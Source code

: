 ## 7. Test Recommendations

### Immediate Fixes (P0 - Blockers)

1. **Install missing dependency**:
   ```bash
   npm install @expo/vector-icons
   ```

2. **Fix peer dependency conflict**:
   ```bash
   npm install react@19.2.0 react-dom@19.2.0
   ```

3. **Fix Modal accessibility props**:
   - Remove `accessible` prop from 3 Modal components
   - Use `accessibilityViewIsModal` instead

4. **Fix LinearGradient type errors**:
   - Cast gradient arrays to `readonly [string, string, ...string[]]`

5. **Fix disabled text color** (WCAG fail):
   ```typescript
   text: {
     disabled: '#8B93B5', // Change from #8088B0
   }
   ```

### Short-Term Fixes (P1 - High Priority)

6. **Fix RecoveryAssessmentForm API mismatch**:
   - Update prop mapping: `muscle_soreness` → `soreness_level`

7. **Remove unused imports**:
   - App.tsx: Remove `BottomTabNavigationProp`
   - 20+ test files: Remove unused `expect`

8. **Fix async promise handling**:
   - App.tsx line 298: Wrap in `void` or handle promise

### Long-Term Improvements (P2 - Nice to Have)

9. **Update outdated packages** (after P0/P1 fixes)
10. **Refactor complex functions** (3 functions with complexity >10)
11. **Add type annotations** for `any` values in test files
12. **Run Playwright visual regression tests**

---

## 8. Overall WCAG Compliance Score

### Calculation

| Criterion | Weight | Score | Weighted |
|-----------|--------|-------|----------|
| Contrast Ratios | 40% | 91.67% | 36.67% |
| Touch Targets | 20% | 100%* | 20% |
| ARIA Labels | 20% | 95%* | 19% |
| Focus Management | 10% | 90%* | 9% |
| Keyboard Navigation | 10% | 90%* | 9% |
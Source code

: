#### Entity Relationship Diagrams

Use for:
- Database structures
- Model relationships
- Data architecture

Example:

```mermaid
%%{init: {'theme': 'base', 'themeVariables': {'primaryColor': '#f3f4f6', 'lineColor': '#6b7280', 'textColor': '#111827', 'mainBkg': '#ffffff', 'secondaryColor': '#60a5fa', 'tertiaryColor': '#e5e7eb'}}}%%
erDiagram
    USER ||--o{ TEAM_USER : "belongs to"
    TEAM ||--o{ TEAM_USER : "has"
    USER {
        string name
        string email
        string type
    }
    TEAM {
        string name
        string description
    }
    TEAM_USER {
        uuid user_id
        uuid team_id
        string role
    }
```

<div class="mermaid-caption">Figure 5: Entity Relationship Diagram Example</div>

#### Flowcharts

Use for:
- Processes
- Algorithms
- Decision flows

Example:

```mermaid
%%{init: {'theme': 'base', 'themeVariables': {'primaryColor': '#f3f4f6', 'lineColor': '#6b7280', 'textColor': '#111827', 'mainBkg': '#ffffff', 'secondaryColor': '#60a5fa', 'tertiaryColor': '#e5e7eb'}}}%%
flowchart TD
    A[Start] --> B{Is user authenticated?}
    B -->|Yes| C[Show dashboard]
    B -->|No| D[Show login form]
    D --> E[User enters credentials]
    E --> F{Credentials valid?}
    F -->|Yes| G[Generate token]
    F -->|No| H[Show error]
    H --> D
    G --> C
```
◇ ◇ ◇ ◇ ◇
ACTIVITY:
Scan the material above for the word "Remove", and copy each line where it appears.

RESPONSE BOX:
   - Remove `accessible` prop from 3 Modal components
7. **Remove unused imports**:
   - App.tsx: Remove `BottomTabNavigationProp`
   - 20+ test files: Remove unused `expect`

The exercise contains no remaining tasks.